Rome: Johannes Philippus de Lignamine, circa 1481 – circa 1482.

The first printed herbal with illustrations was an illustrated edition of the Herbarium Apulei by Apuleius Platonicus or Pseudo-Apuleius, originally compiled circa 400 CE or earlier, and issued in Rome by the printer and diplomat Johannes Philippus de Lignamine in 1481 or 1482. The earliest surviving manuscript of this text dates from the sixth century. In his dedicatory letter Lignamine stated that he based his edition on a manuscript found in the Abbey of Monte Cassino. In the 1930s F.W.T. Hunger identified a 9th century manuscript as Lignamine's source (codex Casinensis 97 saec.IX). This he published in facsimile, along with the first printed edition, as The Herbal of Pseudo-Apuleius (1935). Regrettably the 9th century manuscript was destroyed in the bombardment of Monte Casino in 1944. 

The first printed edition of Herbarium Apulei contains in addition to its text, a title within a woodcut wreath and 131 woodcuts of plants, including repeats. It gives a multitude of prescriptions, and to make the work more useful, lists synonyms for each plant in Greek, Persian, Egyptian, and other languages, illustrating each with a stylized woodcut. These are the earliest series of printed botanical illustrations, and probably the first formal series of illustrations on a scientific subject, though they were preceded by the technological woodcuts in Valturio's De re militari, 1472.  As a practical and instructive reinforcement of the value of particular plants, snakes, scorpions, and other venomous animals are depicted in the woodcuts of plants that provide relevant antedotes.

Lignamine sought patronage of his editions through the rich and powerful. As a result, two variant issues of the first edition exist with no priority established: one with a dedicatory letter to Cardinal Francesco Gonzaga, another with a dedication to Giuliano della Rovere, future Pope Julius II. Blunt & Raphael, The Illustrated Herbal (1979) 113-14. ISTC No. ih00058000. Digital facsimile of the issue with the dedication to Cardinal Gonzaga from the Bayerische Staatsbibliothek at this link.

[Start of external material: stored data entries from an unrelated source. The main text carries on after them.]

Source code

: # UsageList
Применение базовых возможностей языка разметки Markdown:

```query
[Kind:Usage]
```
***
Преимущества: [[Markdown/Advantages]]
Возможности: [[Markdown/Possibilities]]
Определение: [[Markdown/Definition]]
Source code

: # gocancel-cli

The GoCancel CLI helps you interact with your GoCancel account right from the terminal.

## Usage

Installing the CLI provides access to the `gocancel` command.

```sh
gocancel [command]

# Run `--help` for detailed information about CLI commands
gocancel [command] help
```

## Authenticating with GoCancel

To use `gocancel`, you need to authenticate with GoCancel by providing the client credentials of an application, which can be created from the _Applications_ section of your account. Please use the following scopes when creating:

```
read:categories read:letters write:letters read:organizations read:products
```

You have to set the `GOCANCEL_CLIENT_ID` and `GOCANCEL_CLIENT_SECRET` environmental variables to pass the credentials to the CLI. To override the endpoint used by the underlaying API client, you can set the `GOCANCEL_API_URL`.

Subjects: ANCIENT MEDICINE › Roman Empire, MEDIEVAL MEDICINE , MEDIEVAL MEDICINE › Italy, NATURAL HISTORY › Late Antiquity, PHARMACOLOGY › PHARMACEUTICALS › Materia medica / Herbals / Herbal Medicines, TOXICOLOGY, ZOOLOGY
  • 13148

Claudii Galeni ... Liber de plenitudine. Polybus De salubri victus ratione privatorum. Guinterio Ioanne Andernaco interprete. Apuleius Platonicus De herbarum virtutibus. Antonii Benivenii Libellus de abditis nonnullis ac mirandis morboru & sanitationum causis.

Paris: Christian Wechel, 1528.

First separate edition of Galen's Liber de plenitudine and Polybus's De salubri victus ratione privatorum, edited by Johan Guinter von Andernach. Digital facsimile from Biodiversity Heritage Library at this link.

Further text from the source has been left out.